The broader market was initially spooked by the steeper than expected path of rate hikes, but found its footing and regained the momentum seen ahead of the Fed decision following positive news concerning the Ukraine-Russia war. The Financial Times reported that Ukraine and Russia have drawn up a neutrality plan to end the war.
Financials, mostly banks, which benefit from rising Treasury yields, were the biggest gainers, up about 2%.
Rising technology stocks also pushed the broader market higher despite expectations for steeper interest rates, the enemy of growth stocks like tech.
Energy was also in focus, weighed down by falling oil prices as investors digested positive Russia-Ukraine developments and surprise build in U.S. weekly crude stockpiles.

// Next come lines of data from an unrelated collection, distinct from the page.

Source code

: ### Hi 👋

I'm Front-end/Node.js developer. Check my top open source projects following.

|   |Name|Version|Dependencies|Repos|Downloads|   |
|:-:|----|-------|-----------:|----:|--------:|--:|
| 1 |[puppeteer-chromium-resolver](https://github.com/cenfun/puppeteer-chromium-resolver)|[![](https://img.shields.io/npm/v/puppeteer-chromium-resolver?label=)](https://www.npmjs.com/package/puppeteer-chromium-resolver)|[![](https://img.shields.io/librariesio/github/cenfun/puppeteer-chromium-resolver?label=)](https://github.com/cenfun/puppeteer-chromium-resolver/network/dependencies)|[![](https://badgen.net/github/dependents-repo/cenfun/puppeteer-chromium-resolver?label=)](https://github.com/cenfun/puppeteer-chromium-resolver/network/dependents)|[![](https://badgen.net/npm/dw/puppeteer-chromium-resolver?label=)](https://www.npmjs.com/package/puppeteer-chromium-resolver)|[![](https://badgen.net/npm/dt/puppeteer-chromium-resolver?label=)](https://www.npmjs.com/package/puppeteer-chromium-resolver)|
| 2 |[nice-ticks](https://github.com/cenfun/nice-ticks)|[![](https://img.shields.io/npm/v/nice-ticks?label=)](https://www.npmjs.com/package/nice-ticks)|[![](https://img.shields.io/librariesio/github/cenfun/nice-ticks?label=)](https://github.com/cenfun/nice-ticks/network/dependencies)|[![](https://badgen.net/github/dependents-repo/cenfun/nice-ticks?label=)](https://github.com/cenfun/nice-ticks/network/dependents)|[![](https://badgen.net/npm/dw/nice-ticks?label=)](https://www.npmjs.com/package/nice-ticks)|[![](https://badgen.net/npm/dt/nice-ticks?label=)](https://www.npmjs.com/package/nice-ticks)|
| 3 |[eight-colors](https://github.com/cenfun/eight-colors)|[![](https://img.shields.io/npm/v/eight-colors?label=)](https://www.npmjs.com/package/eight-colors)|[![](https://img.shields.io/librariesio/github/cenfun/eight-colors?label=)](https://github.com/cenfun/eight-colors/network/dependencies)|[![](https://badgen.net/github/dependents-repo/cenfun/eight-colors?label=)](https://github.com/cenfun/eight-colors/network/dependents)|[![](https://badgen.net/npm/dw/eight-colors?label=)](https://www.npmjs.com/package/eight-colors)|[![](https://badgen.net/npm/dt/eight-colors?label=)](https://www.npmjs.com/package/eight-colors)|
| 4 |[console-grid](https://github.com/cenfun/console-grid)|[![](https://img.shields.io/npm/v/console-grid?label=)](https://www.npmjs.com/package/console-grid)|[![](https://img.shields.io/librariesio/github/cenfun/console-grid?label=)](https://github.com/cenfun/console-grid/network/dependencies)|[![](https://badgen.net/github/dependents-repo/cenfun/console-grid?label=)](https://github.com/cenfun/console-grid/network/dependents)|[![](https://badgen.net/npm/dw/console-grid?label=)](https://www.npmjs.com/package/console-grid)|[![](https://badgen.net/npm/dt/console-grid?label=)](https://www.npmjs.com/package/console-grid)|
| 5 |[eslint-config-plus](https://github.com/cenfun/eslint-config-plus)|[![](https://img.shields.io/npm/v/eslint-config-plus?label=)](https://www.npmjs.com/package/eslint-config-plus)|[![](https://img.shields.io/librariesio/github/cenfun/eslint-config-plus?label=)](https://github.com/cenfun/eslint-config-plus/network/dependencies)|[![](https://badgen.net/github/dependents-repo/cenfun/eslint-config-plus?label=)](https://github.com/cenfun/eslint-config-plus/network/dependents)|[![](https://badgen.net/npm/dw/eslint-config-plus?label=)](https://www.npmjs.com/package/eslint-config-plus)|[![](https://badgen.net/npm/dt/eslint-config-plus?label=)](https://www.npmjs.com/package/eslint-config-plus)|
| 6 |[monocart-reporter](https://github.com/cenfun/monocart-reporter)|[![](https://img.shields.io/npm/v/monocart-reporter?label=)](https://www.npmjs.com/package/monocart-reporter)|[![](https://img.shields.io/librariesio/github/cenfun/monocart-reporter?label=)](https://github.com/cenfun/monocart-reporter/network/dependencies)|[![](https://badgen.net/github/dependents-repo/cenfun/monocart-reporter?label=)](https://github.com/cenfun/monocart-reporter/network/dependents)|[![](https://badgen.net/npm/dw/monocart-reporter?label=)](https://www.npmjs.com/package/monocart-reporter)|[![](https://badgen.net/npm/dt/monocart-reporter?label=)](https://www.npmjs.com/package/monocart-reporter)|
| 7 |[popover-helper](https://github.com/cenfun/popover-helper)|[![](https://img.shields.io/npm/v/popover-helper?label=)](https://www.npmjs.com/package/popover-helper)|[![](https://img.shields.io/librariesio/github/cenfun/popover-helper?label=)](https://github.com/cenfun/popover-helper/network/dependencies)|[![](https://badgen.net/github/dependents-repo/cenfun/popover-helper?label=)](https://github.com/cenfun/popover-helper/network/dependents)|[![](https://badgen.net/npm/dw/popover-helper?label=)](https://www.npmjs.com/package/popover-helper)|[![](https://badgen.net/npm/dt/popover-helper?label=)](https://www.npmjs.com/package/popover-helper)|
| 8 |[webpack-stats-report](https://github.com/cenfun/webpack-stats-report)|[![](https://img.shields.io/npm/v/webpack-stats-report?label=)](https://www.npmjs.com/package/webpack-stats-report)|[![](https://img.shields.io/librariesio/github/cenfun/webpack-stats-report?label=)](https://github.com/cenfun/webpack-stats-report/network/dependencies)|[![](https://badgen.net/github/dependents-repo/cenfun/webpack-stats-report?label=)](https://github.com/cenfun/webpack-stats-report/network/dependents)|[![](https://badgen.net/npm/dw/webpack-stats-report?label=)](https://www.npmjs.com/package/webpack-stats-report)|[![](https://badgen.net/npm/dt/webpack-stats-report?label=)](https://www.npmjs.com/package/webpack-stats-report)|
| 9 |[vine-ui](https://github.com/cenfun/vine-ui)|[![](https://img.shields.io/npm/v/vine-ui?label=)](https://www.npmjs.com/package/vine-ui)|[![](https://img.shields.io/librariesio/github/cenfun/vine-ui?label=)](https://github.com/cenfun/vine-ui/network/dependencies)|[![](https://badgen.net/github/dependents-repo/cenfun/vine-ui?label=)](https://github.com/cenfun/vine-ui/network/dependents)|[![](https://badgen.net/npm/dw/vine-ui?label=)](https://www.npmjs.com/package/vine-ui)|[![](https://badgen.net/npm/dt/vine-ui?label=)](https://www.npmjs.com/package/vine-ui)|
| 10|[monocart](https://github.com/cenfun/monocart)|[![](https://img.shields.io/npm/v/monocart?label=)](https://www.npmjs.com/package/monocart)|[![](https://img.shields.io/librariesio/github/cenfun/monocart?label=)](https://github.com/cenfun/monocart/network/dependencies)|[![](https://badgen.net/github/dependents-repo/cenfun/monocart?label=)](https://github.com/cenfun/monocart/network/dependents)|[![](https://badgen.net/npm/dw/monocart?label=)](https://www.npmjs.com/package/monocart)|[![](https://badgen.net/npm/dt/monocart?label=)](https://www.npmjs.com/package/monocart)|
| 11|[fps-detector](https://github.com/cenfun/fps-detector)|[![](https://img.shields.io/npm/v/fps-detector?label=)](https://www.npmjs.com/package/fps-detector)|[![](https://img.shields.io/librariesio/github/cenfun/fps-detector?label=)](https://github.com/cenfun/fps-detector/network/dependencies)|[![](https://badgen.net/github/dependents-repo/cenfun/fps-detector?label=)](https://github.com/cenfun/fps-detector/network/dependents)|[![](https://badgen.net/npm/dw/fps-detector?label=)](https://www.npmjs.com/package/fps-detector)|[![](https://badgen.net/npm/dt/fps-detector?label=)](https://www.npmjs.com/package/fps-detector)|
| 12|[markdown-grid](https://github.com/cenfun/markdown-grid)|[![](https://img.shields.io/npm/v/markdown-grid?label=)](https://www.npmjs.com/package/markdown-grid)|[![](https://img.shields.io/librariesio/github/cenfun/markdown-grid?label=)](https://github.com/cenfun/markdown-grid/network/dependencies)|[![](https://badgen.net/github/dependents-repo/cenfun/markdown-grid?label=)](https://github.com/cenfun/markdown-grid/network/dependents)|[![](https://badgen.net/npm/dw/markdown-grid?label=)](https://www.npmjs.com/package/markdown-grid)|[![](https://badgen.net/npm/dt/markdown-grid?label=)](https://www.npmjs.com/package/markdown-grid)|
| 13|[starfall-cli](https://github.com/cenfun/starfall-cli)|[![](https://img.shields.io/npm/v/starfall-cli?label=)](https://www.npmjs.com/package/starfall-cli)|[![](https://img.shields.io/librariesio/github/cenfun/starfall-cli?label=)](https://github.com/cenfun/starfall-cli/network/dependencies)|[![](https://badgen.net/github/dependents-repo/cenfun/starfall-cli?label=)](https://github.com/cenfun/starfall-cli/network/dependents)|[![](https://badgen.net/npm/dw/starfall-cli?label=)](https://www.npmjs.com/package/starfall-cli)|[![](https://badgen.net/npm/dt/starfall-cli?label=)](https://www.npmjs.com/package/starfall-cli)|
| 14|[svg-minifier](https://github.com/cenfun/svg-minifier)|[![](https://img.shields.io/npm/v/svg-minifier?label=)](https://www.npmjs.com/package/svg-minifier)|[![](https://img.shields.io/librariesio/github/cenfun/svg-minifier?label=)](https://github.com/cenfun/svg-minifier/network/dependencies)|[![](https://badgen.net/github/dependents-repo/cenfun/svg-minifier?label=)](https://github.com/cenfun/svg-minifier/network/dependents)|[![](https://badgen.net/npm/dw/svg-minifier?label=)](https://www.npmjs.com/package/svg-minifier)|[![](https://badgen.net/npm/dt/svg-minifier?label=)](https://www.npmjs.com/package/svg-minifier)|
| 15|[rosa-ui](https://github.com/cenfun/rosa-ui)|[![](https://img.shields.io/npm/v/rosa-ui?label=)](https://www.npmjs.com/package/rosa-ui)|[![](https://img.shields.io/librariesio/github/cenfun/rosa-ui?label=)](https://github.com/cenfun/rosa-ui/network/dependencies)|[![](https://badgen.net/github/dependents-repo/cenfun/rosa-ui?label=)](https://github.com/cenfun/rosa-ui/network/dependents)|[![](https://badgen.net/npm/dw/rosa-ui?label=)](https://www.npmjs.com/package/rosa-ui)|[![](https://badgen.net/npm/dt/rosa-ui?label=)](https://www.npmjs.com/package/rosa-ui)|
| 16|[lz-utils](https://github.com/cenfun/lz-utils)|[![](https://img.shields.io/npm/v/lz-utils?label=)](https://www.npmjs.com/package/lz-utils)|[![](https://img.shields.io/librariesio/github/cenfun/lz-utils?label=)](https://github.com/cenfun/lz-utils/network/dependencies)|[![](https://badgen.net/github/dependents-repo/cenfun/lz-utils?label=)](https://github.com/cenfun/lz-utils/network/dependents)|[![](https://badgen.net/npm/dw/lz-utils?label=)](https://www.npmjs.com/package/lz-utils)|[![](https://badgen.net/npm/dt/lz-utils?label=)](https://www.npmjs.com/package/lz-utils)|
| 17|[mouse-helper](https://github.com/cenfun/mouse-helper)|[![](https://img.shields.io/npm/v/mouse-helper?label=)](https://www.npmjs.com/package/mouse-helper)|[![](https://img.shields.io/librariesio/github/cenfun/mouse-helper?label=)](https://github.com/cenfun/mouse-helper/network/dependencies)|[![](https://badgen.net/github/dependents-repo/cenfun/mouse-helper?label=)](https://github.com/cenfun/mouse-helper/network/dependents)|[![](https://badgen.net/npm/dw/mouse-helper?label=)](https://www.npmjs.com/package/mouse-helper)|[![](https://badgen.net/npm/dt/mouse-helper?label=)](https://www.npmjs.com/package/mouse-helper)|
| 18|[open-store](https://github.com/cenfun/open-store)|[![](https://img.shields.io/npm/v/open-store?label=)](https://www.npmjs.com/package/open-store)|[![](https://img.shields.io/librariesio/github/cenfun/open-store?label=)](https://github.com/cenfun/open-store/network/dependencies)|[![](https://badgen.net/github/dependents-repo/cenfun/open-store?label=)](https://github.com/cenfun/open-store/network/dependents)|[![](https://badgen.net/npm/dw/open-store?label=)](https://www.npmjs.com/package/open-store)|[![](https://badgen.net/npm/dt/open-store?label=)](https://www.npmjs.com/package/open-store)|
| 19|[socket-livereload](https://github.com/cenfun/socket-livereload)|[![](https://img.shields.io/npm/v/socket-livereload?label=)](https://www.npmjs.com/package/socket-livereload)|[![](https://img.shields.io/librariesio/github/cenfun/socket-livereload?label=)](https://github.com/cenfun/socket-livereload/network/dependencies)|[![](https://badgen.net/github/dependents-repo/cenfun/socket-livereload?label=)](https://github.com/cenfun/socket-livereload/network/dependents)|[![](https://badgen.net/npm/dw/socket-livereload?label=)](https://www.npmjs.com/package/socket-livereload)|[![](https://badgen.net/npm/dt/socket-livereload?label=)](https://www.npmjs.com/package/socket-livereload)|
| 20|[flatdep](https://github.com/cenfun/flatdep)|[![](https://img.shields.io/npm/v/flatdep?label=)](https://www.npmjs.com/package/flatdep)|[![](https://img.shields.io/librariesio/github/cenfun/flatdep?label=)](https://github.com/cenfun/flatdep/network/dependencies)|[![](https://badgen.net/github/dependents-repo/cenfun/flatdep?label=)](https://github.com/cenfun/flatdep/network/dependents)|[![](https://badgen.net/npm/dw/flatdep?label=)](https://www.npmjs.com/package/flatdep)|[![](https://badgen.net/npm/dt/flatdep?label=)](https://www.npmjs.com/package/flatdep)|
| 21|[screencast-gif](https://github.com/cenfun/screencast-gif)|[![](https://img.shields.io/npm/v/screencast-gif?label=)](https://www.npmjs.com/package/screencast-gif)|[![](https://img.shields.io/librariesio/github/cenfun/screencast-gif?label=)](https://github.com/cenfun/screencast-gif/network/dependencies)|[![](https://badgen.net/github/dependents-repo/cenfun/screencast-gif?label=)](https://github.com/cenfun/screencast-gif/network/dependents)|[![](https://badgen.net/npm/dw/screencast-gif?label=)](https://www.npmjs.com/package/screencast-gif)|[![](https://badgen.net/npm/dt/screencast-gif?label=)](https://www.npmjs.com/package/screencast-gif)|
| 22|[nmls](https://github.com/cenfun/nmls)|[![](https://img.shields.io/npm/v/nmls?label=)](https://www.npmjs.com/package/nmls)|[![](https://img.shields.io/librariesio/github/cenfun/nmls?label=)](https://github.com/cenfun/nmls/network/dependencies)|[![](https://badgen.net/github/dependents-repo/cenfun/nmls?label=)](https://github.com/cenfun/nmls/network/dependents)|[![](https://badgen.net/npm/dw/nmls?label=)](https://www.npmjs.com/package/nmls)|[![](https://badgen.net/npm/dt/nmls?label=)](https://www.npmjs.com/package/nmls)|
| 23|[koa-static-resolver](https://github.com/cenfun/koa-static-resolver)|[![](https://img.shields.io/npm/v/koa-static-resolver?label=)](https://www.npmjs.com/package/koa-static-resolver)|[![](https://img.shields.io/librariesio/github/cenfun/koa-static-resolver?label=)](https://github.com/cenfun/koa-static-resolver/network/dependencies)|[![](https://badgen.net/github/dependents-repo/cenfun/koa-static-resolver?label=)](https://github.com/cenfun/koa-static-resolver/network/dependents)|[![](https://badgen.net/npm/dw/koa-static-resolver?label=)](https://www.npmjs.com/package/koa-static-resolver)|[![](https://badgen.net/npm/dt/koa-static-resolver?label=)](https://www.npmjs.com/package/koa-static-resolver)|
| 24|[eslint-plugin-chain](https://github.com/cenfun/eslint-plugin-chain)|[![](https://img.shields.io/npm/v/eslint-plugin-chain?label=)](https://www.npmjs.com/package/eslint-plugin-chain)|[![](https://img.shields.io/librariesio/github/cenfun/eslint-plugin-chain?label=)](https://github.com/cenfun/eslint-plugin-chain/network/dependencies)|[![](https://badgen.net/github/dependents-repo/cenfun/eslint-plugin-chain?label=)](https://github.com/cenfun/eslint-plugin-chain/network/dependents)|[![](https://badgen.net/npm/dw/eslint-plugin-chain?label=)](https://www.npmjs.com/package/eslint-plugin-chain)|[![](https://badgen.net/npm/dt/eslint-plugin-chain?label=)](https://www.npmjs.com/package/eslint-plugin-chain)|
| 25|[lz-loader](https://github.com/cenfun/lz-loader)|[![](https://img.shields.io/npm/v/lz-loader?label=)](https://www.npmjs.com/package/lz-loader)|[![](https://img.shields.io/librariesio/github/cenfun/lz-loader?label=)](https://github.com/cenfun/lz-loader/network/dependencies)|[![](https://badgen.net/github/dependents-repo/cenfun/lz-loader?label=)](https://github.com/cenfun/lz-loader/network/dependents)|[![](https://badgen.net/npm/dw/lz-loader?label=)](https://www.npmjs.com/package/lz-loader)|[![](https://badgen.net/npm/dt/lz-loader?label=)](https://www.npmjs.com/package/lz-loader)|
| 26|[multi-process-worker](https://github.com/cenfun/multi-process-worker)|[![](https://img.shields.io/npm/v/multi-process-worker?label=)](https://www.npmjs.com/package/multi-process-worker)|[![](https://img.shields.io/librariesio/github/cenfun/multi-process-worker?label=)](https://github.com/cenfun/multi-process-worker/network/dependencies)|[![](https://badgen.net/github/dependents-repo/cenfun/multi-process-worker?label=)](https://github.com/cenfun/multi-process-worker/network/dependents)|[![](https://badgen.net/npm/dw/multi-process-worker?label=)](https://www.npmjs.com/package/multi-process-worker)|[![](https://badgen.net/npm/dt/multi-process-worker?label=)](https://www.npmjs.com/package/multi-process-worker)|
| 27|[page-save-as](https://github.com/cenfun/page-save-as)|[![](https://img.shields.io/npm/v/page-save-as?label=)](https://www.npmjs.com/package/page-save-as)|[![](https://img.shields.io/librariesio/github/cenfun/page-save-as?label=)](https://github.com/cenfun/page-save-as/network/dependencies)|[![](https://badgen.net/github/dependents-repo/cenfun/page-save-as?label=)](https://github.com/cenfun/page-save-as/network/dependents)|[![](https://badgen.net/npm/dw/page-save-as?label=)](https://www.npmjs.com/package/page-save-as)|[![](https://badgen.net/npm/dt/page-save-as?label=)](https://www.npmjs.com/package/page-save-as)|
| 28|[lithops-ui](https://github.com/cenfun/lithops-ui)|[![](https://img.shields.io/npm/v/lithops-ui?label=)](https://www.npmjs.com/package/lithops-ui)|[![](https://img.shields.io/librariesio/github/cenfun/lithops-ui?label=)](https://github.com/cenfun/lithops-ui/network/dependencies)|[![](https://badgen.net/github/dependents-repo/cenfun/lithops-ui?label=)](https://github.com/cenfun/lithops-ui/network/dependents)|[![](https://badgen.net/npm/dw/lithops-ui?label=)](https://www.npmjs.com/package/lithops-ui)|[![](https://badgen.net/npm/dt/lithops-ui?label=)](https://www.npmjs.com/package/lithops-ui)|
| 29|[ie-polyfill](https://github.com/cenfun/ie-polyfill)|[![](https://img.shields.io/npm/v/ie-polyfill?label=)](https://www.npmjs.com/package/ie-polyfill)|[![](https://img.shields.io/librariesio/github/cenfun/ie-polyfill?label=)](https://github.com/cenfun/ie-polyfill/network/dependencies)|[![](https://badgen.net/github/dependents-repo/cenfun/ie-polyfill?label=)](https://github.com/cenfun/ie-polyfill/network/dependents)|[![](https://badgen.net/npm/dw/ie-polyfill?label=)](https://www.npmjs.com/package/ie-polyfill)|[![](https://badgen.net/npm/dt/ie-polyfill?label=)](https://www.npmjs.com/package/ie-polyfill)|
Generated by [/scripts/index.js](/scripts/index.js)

U.S. weekly oil inventories rose by 4.345 million barrels for the week ended Mar. 10, confounding expectations for a 1.3 million barrel decline.
In other news, Chinese tech including JD.com (NASDAQ: JD ), Alibaba (NYSE: BABA ) and Pinduoduo (NASDAQ: PDD ) after Beijing said it would roll out support for the broader economy following a surge in Covid-19 cases and suggesting that it crackdown on tech companies would soon be coming to an end.
Kohls (NYSE: KSS ), meanwhile, rallied 17% on reports that Canadian department store chain Hudson’s Bay is mulling a bid for the company. Private equity firm Sycamore Partners is also eyeing a bid for the company in the high $60s per share, the Wall Street Journal reported.